Se a educação para a sexualidade não acontece na escola ou dentro de casa, é comum que se busque referências na pornografia disponível on-line, o que Cristina considera trazer uma série de desvantagens para a construção do imaginário erótico, tanto de mulheres quanto de homens. “Em um estudo da Universidade de Chicago, o neurocientista William Struthers [autor do livro Wired for Intimacy: How Pornography Hijacks the Male Brain] observou que, quando se assiste muita pornografia, há diminuição do núcleo accumbens, estrutura cerebral que forma nosso sistema de prazer e recompensa, responsável pela empatia.
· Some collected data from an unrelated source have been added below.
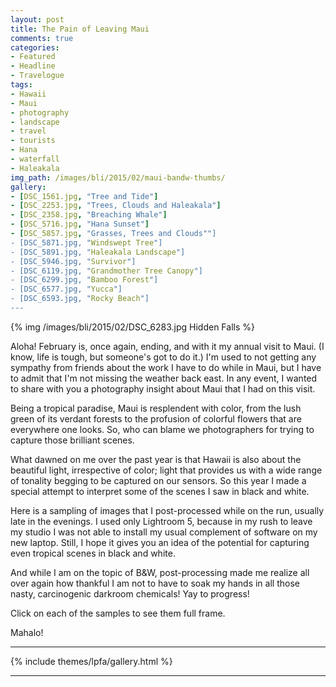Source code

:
 ```yaml
---
layout: post
title: The Pain of Leaving Maui
comments: true
categories:
- Featured
- Headline
- Travelogue
tags:
- Hawaii
- Maui
- photography
- landscape
- travel
- tourists
- Hana
- waterfall
- Haleakala
img_path: /images/bli/2015/02/maui-bandw-thumbs/
gallery:
- [DSC_1561.jpg, "Tree and Tide"]
- [DSC_2253.jpg, "Trees, Clouds and Haleakala"]
- [DSC_2358.jpg, "Breaching Whale"]
- [DSC_5716.jpg, "Hana Sunset"]
- [DSC_5857.jpg, "Grasses, Trees and Clouds""]
- [DSC_5871.jpg, "Windswept Tree"]
- [DSC_5891.jpg, "Haleakala Landscape"]
- [DSC_5946.jpg, "Survivor"]
- [DSC_6119.jpg, "Grandmother Tree Canopy"]
- [DSC_6299.jpg, "Bamboo Forest"]
- [DSC_6577.jpg, "Yucca"]
- [DSC_6593.jpg, "Rocky Beach"]
---
```


{% img /images/bli/2015/02/DSC_6283.jpg Hidden Falls %}

Aloha! February is, once again, ending, and with it my annual visit to Maui. (I know, life is tough, but someone's got to do it.) I'm used to not getting any sympathy from friends about the work I have to do while in Maui, but I have to admit that I'm not missing the weather back east. In any event, I wanted to share with you a photography insight about Maui that I had on this visit. 

<!--more-->

Being a tropical paradise, Maui is resplendent with color, from the lush green of its verdant forests to the profusion of colorful flowers that are everywhere one looks. So, who can blame we photographers for trying to capture those brilliant scenes.

What dawned on me over the past year is that Hawaii is also about the beautiful light, irrespective of color; light that provides us with a wide range of tonality begging to be captured on our sensors. So this year I made a special attempt to interpret some of the scenes I saw in black and white. 

Here is a sampling of images that I post-processed while on the run, usually late in the evenings. I used only Lightroom 5, because in my rush to leave my studio I was not able to install my usual complement of software on my new laptop. Still, I hope it gives you an idea of the potential for capturing even tropical scenes in black and white. 

And while I am on the topic of B&W, post-processing made me realize all over again how thankful I am not to have to soak my hands in all those nasty, carcinogenic darkroom chemicals! Yay to progress!

Click on each of the samples to see them full frame. 

Mahalo!

---

{% include themes/lpfa/gallery.html %}

---




 

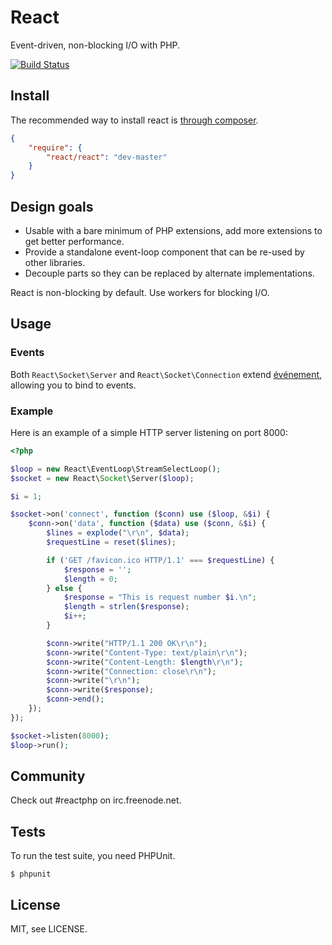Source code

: # React

Event-driven, non-blocking I/O with PHP.

[![Build Status](https://secure.travis-ci.org/react-php/react.png)](http://travis-ci.org/react-php/react)

## Install

The recommended way to install react is [through composer](http://getcomposer.org).

```JSON
{
    "require": {
        "react/react": "dev-master"
    }
}
```

## Design goals

* Usable with a bare minimum of PHP extensions, add more extensions to get better performance.
* Provide a standalone event-loop component that can be re-used by other libraries.
* Decouple parts so they can be replaced by alternate implementations.

React is non-blocking by default. Use workers for blocking I/O.

## Usage

### Events

Both `React\Socket\Server` and `React\Socket\Connection` extend
[événement](https://github.com/igorw/evenement), allowing you to bind to
events.

### Example

Here is an example of a simple HTTP server listening on port 8000:
```php
<?php

$loop = new React\EventLoop\StreamSelectLoop();
$socket = new React\Socket\Server($loop);

$i = 1;

$socket->on('connect', function ($conn) use ($loop, &$i) {
    $conn->on('data', function ($data) use ($conn, &$i) {
        $lines = explode("\r\n", $data);
        $requestLine = reset($lines);

        if ('GET /favicon.ico HTTP/1.1' === $requestLine) {
            $response = '';
            $length = 0;
        } else {
            $response = "This is request number $i.\n";
            $length = strlen($response);
            $i++;
        }

        $conn->write("HTTP/1.1 200 OK\r\n");
        $conn->write("Content-Type: text/plain\r\n");
        $conn->write("Content-Length: $length\r\n");
        $conn->write("Connection: close\r\n");
        $conn->write("\r\n");
        $conn->write($response);
        $conn->end();
    });
});

$socket->listen(8000);
$loop->run();
```

## Community

Check out #reactphp on irc.freenode.net.

## Tests

To run the test suite, you need PHPUnit.

    $ phpunit

## License

MIT, see LICENSE.
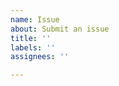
 ```yaml
---
name: Issue
about: Submit an issue
title: ''
labels: ''
assignees: ''

---
```


<!-- 
Hi! You are contributing to a public Valu Digital monorepo.
Please read the caveats from the readme if you are not working
for Valu Digital Oy.
-->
Quanto mais você assiste pornografia, segundo este pesquisador americano, menor se torna sua capacidade empática.

Ainda segundo a pesquisa de Struthers, a pornografia é uma simulação que pouco ou nada tem a ver com a realidade, o que pode resultar na construção de uma relação egoísta com o prazer. “Se aprende a transar com um espectro de gente, um simulacro, não com pessoas reais, que têm nome, endereço, sentimentos e sonhos. Isso diminui a capacidade de ir ao encontro do outro, fica mais difícil se afetar pela presença real da outra pessoa, da parceria”, pontua Cristina.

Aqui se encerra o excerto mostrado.